Son zamanlarda yapılan çalışmalar; çörekotunun tohumunda vücuda faydalı değişik maddelerin varlığını ortaya koydu; doymamış yağ asidi, eterli yağ, vitaminler gibi.. Ve çörekotu içerdiği maddeler ile vücudun savunma sistemini güçlendiriyordu. Ve yine çalışmalar diyabetten kansere, romatizmadan kalp hastalıklarına kadar bir çok hastalıklarda çörekotunun olumlu etkisini işaret ediyordu. Bin dört yüz yıl öncesinden gelen bir müjde..

Evet O’nun (s.a.v), ölüm dışında her şeye faydalı olacağını söylediği maddeyi biz normal yaşantımızda neredeyse hiç kullanmadığımız gibi bilakis hariçte tuttuğu halde cenazemiz üzerinde kullanıyoruz. Belki “dirilsin” gibi bir hedefimiz yok; masumca temsili bir mesaj vermek için kullanıyoruz ama…

Ama; keşke hep bütün işlerimiz böyle yüzeysel olmasa da o hadisin özüne ulaşıp, hadisteki müjdeye vakıf olmak için canla başla çalışsak.. Çoğu işimizde garip bir pasif muhalefet huyumuz var. Eninde sonunda zararı kendimiz gördüğümüz halde bu huyumuzdan vazgeçmiyoruz.

xxx

Dinimizdenmiş gibi görülen batıl inanışlara baktığımız zaman çoğunun ya Cahiliye Dönemi Arabistan inanışları veyahut da Orta Asya Şaman inanışları içinde yer bulduğunu görürüz.Son zamanlarda Hindistan da hurafe ihracatı konusunda epeyce çaba harcamaktadır. Batı dünyasını burada zikretmeye gerek yok aslında. Onlar hurafelerini gerek yazılı, gerekse de görsel kaynaklarla öylesine abartılı bir şekilde sunuyorlar ki -tabir yerindeyse- cılkını çıkarıyorlar ve inandırıcılığı kalmıyor. Zaten onlar da bunu ticaret için yaptıklarından kitap ve film sektöründen parayı kırıp ikinci dalgaya kadar bekliyor ve yine bir miktar modifiye edilmiş şekliyle tekrar piyasaya sürüyorlar. Doğu cephesi bu konularda daha sabırlı ve derinden hareket ediyor. İşin en ilginç yanı da insanların; hurafelere ve batıl inançlara sıkı sıkıya yapışması, ama aynı kararlılığı dinin orijinal kaidelerini uygularken göstermemesidir.
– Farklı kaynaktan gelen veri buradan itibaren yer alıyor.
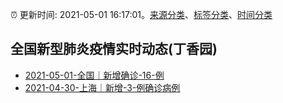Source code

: :alarm_clock: 更新时间: 2021-05-01 16:17:01。[来源分类](../README.md)、[标签分类](../TAGS.md)、[时间分类](../TIMELINE.md)

## 全国新型肺炎疫情实时动态(丁香园)




- [2021-05-01-全国｜新增确诊-16-例](http://app.cctv.com/special/cportal/detail/arti/index.html?id=ArtiPZLLwGx2SHbBGgJX2Br9210501&isfromapp=1) 
- [2021-04-30-上海｜新增-3-例确诊病例](http://app.cctv.com/special/cportal/detail/arti/index.html?id=ArtiHrDqzaOTnOQVuHcbakvN210501&isfromapp=1)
Dinin otoritesi konumundaki insanlar dahi batıl inançlar ve hurafeler konusunda halkı ikna edemiyorlar. Tabi biraz da bu kültür seviyesi ve inancın türü arasındaki ilişki ile alakalı. Diğerlerine göre nispeten daha bilgili olan kişiler sunulan deliller karşısında –eğer kati ve kasti bir muhalefet niyeti yoksa- daha kolay ikna edilebiliyorlar. Bilgisi daha az olanlar ise kolay kolay ilk öğrendiğinden vazgeçmiyor. Onun içindir ki insana dininin küçük yaşta doğru öğretilmesi önemlidir.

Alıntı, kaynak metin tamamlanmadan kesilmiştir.